For those who don't know, a "Bracha Bee" is a lot like a spelling bee, except instead of being asked to spell words, young Yeshiva students are asked to indicate which "bracha rishona" (blessing before eating a food) or which "bracha achrona" (blessing after eating a food) is recited for a particular food.
Question: What bracha rishona is recited for an apple?
Answer: Borei pri ha'etz (Blessed is He who created the fruits of the tree)
Question: What bracha rishona is recited for apple juice?
Answer: She'hakol ne'hi'ye b'd'varo (Blessed is He Who created everything with an utterance)

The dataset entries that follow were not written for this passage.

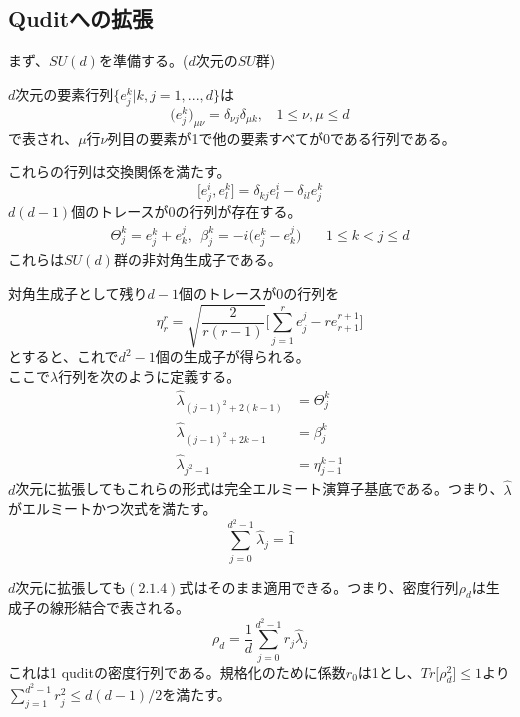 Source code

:\documentclass[11pt,a4j,notitlepage]{jreport}
\begin{document}
	\subsection{Quditへの拡張}

	まず、$SU(d)$を準備する。($d$次元の$SU$群)

	$d$次元の要素行列$\{ e_j^k|k,j=1,...,d \}$は
	\begin{equation}
		\big( e_j^k \big) _{\mu \nu} = \delta_{\nu j} \delta_{\mu k}, \ \ \ \ 1 \leq \nu, \mu \leq d
	\end{equation}
	で表され、$\mu$行$\nu$列目の要素が1で他の要素すべてが0である行列である。

	これらの行列は交換関係を満たす。
	\begin{equation}
		\big[ e_j^i, e_l^k \big] = \delta_{kj} e_l^i - \delta_{il} e_j^k
	\end{equation}
	$d(d-1)$個のトレースが0の行列が存在する。
	\begin{equation}
		\begin{aligned}
			\Theta_j^k = e_j^k + e_k^j, \ \ \beta_j^k = -i \big( e_j^k - e_k^j \big) \ \ \ \ \ \ \ \ 1 \leq k < j \leq d
		\end{aligned}
	\end{equation}
	これらは$SU(d)$群の非対角生成子である。

	対角生成子として残り$d-1$個のトレースが0の行列を
	\begin{equation}
		\eta_r^r = \sqrt{\frac{2}{r(r-1)}} \Biggl[ \sum_{j=1}^r e_j^j - r e_{r+1}^{r+1} \Biggr]
	\end{equation}
	とすると、これで$d^2-1$個の生成子が得られる。\\
	ここで$\lambda$行列を次のように定義する。
	\begin{equation}
		\begin{aligned}
			\hat{\lambda}_{(j-1)^2 + 2(k-1)} &= \Theta_j^k\\
			\hat{\lambda}_{(j-1)^2 + 2k-1} &= \beta_j^k\\
			\hat{\lambda}_{j^2-1} &= \eta_{j-1}^{k-1}
		\end{aligned}
	\end{equation}
	$d$次元に拡張してもこれらの形式は完全エルミート演算子基底である。つまり、$\hat{\lambda}$がエルミートかつ次式を満たす。
	\begin{equation}
		\sum_{j=0}^{d^2 - 1} \hat{\lambda}_j = \hat{1}
	\end{equation}

	$d$次元に拡張しても$(2.1.4)$式はそのまま適用できる。つまり、密度行列$\rho_d$は生成子の線形結合で表される。
	\begin{equation}
		\rho_d = \frac{1}{d} \sum_{j=0}^{d^2 - 1} r_j \hat{\lambda}_j
	\end{equation}
	これは1 quditの密度行列である。規格化のために係数$r_0$は1とし、$Tr \big[ \rho_d^2 \big] \leq 1$より$\sum_{j=1}^{d^2 - 1} r_j^2 \leq d(d-1)/2$を満たす。
\end{document}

Not so simple right? An apple has one blessing, but apple juice has another.
It gets more complicated.
Question: What bracha rishona is recited for pureed apple sauce?
Answer: She'hakol ne'hi'ye b'd'varo
Question: What bracha rishona is recited for apple sauce that is chunky?
Answer: Borei pri ha'etz
And this is the easy stuff! Every third grade participant in the bracha bee knows this! For the tough stuff you need to get into which is the "majority ingredient", which food "you really want", whether you're having the food as a meal or as a snack, etc.
Which all brings us to a question I had the other day while we had some guests over for Shabbat.
Why in the world are there different brachot at all? Isn't the whole point that I recognize God as the source of my food? Do I recognize God's majesty even more if I understand the source of the food?
This answer doesn't seem to make sense for many reasons. Firstly, we only have five categories of "sources" and only four of those are really a source (fruit, vegetable, grain, and bread), the fifth category is just a catch-all with numerous sources (liquid, meats, things out of their normal form, etc). Secondly, a large part of which bracha to recite depends not on God, but on man; namely, has man processed the food (as in the apple examples above)? Thirdly, if we're recognizing God's majesty by the sources through which He provides them we not only shouldn't have catch-all categories, but when we eat a food with multiple ingredients, we should recognize God as the source for each and every ingredient. We certainly shouldn't say a Ha'Motzi (blessing for bread) and not say anything for the fruits, veggies, drinks, and grains we consume after. And we shouldn't say about our stew that we prefer the potatoes (and bless for the vegetable) over the beef (and not bless for the meat).
But, perhaps even more so, this system makes it highly likely that someone will make a bracha l'vatala (a blessing in vain) due to reciting the wrong bracha and thereby desecrate God's name.
Why not just have a blessing that goes like this, for example: "Blessed are you God, Master of the Universe, Who created all of the ingredients necessary for the making of this pizza."? Simple, no?